Theorem List for Metamath Proof Explorer - 31201-31300   *Has distinct variable group(s)

Type	Label	Description
Statement
Theorem	chssii 31201	A closed subspace of a Hilbert space is a subset of Hilbert space. (Contributed by NM, 6-Oct-1999.) (New usage is discouraged.)
⊢ 𝐻 ∈ Cℋ    ⇒   ⊢ 𝐻 ⊆ ℋ
Theorem	cheli 31202	A member of a closed subspace of a Hilbert space is a vector. (Contributed by NM, 6-Oct-1999.) (New usage is discouraged.)
⊢ 𝐻 ∈ Cℋ    ⇒   ⊢ (𝐴 ∈ 𝐻 → 𝐴 ∈ ℋ)
Theorem	chelii 31203	A member of a closed subspace of a Hilbert space is a vector. (Contributed by NM, 6-Oct-1999.) (New usage is discouraged.)
⊢ 𝐻 ∈ Cℋ    &   ⊢ 𝐴 ∈ 𝐻    ⇒   ⊢ 𝐴 ∈ ℋ
Theorem	chlimi 31204	The limit property of a closed subspace of a Hilbert space. (Contributed by NM, 14-Sep-1999.) (New usage is discouraged.)
⊢ 𝐴 ∈ V    ⇒   ⊢ ((𝐻 ∈ Cℋ ∧ 𝐹:ℕ⟶𝐻 ∧ 𝐹 ⇝𝑣 𝐴) → 𝐴 ∈ 𝐻)
Theorem	hlim0 31205	The zero sequence in Hilbert space converges to the zero vector. (Contributed by NM, 17-Aug-1999.) (Proof shortened by Mario Carneiro, 14-May-2014.) (New usage is discouraged.)
⊢ (ℕ × {0ℎ}) ⇝𝑣 0ℎ
Theorem	hlimcaui 31206	If a sequence in Hilbert space subset converges to a limit, it is a Cauchy sequence. (Contributed by NM, 17-Aug-1999.) (Proof shortened by Mario Carneiro, 14-May-2014.) (New usage is discouraged.)
⊢ (𝐹 ⇝𝑣 𝐴 → 𝐹 ∈ Cauchy)
Theorem	hlimf 31207	Function-like behavior of the convergence relation. (Contributed by Mario Carneiro, 14-May-2014.) (New usage is discouraged.)
⊢ ⇝𝑣 :dom ⇝𝑣 ⟶ ℋ
Theorem	hlimuni 31208	A Hilbert space sequence converges to at most one limit. (Contributed by NM, 19-Aug-1999.) (Revised by Mario Carneiro, 2-May-2015.) (New usage is discouraged.)

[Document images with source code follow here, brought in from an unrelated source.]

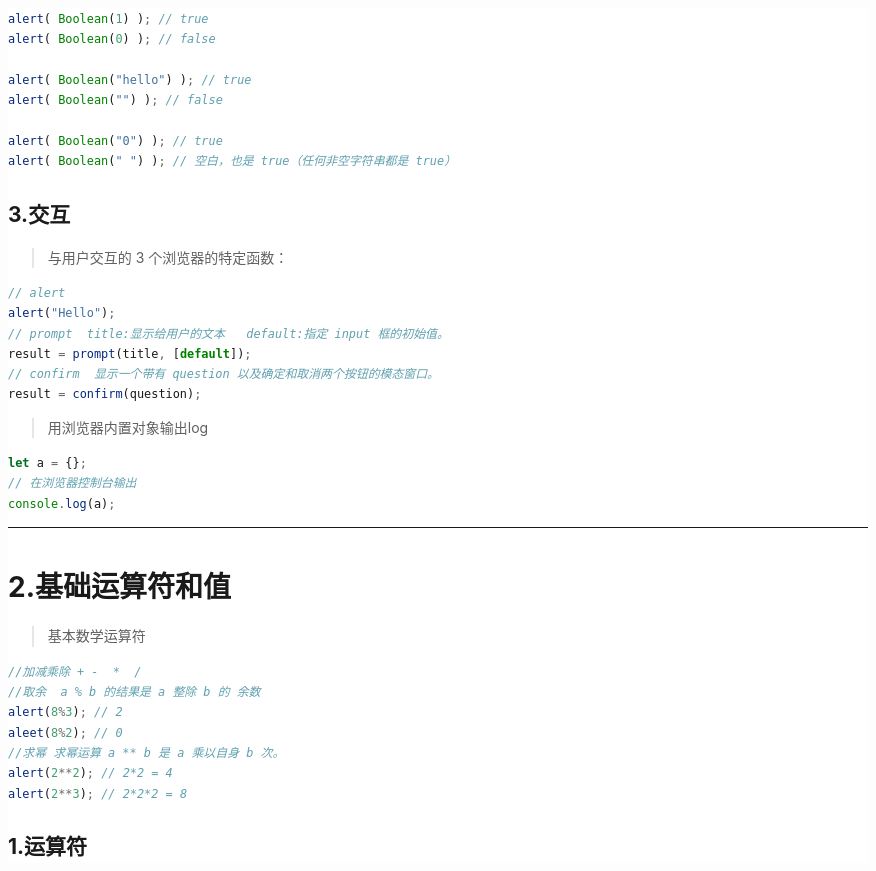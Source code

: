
 ```js
alert( Boolean(1) ); // true
alert( Boolean(0) ); // false

alert( Boolean("hello") ); // true
alert( Boolean("") ); // false

alert( Boolean("0") ); // true
alert( Boolean(" ") ); // 空白，也是 true（任何非空字符串都是 true）
```



## 3.交互

> 与用户交互的 3 个浏览器的特定函数：

```js
// alert
alert("Hello");
// prompt  title:显示给用户的文本   default:指定 input 框的初始值。
result = prompt(title, [default]);
// confirm  显示一个带有 question 以及确定和取消两个按钮的模态窗口。
result = confirm(question);
```



> 用浏览器内置对象输出log



```js
let a = {};
// 在浏览器控制台输出
console.log(a);
```



---

# 2.基础运算符和值

> 基本数学运算符

```js
//加减乘除 + -  *  /
//取余  a % b 的结果是 a 整除 b 的 余数  
alert(8%3); // 2
aleet(8%2); // 0
//求幂 求幂运算 a ** b 是 a 乘以自身 b 次。
alert(2**2); // 2*2 = 4
alert(2**3); // 2*2*2 = 8
```

## 1.运算符
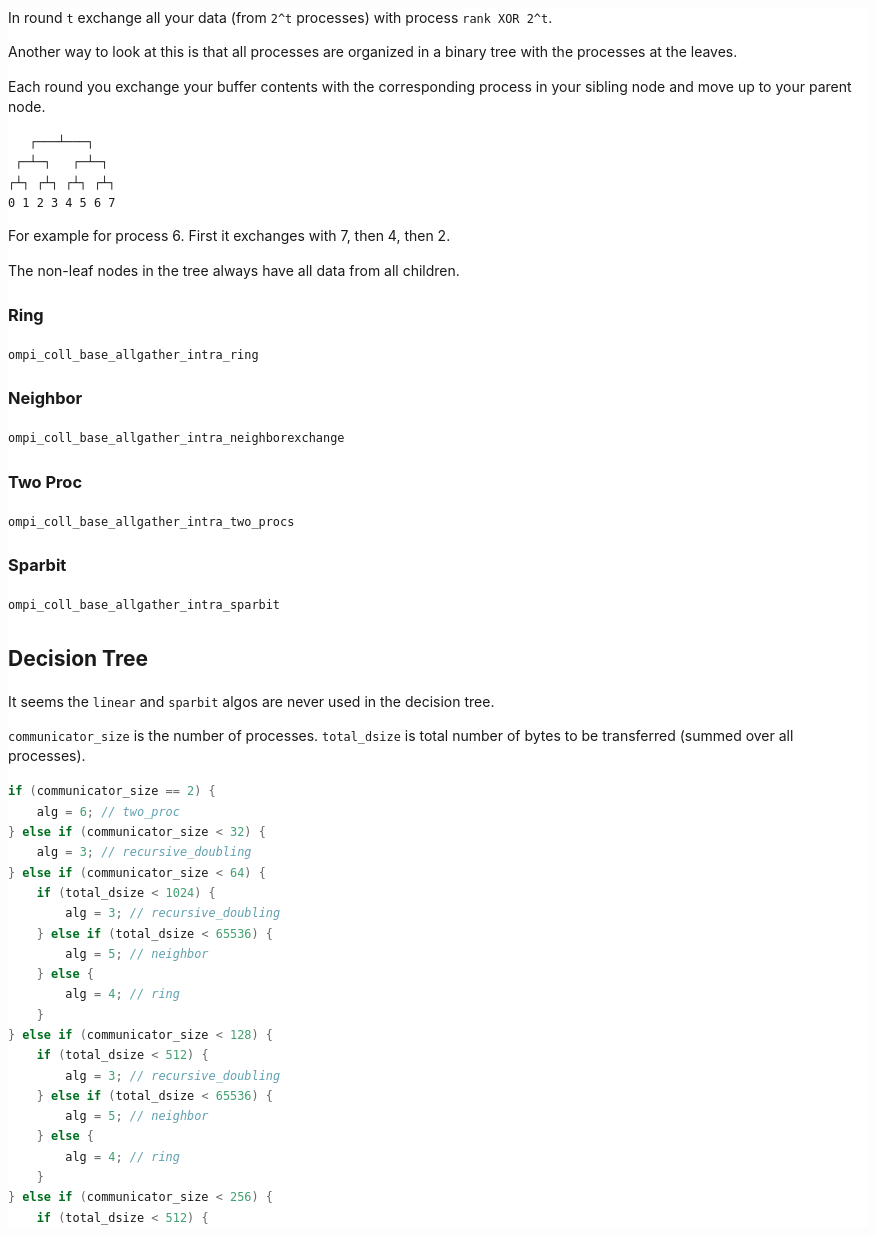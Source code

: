
In round `t` exchange all your data (from `2^t` processes) with process
`rank XOR 2^t`.

Another way to look at this is that all processes are organized in a binary
tree with the processes at the leaves.

Each round you exchange your buffer contents with the corresponding process in your sibling node and move up to your parent node. 

```
   ┌───┴───┐
 ┌─┴─┐   ┌─┴─┐
┌┴┐ ┌┴┐ ┌┴┐ ┌┴┐
0 1 2 3 4 5 6 7
```

For example for process 6. First it exchanges with 7, then 4, then 2.

The non-leaf nodes in the tree always have all data from all children.

### Ring

`ompi_coll_base_allgather_intra_ring`

### Neighbor

`ompi_coll_base_allgather_intra_neighborexchange`

### Two Proc

`ompi_coll_base_allgather_intra_two_procs`

### Sparbit

`ompi_coll_base_allgather_intra_sparbit`

## Decision Tree

It seems the `linear` and `sparbit` algos are never used in the decision tree.

`communicator_size` is the number of processes.
`total_dsize` is total number of bytes to be transferred (summed over all
processes).

```c
if (communicator_size == 2) {
    alg = 6; // two_proc
} else if (communicator_size < 32) {
    alg = 3; // recursive_doubling
} else if (communicator_size < 64) {
    if (total_dsize < 1024) {
        alg = 3; // recursive_doubling
    } else if (total_dsize < 65536) {
        alg = 5; // neighbor
    } else {
        alg = 4; // ring
    }
} else if (communicator_size < 128) {
    if (total_dsize < 512) {
        alg = 3; // recursive_doubling
    } else if (total_dsize < 65536) {
        alg = 5; // neighbor
    } else {
        alg = 4; // ring
    }
} else if (communicator_size < 256) {
    if (total_dsize < 512) {
```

⊢ ((𝐹 ⇝𝑣 𝐴 ∧ 𝐹 ⇝𝑣 𝐵) → 𝐴 = 𝐵)
Theorem	hlimreui 31209*	The limit of a Hilbert space sequence is unique. (Contributed by NM, 19-Aug-1999.) (Revised by Mario Carneiro, 14-May-2014.) (New usage is discouraged.)
⊢ (∃𝑥 ∈ 𝐻 𝐹 ⇝𝑣 𝑥 ↔ ∃!𝑥 ∈ 𝐻 𝐹 ⇝𝑣 𝑥)
Theorem	hlimeui 31210*	The limit of a Hilbert space sequence is unique. (Contributed by NM, 19-Aug-1999.) (Proof shortened by Mario Carneiro, 14-May-2014.) (New usage is discouraged.)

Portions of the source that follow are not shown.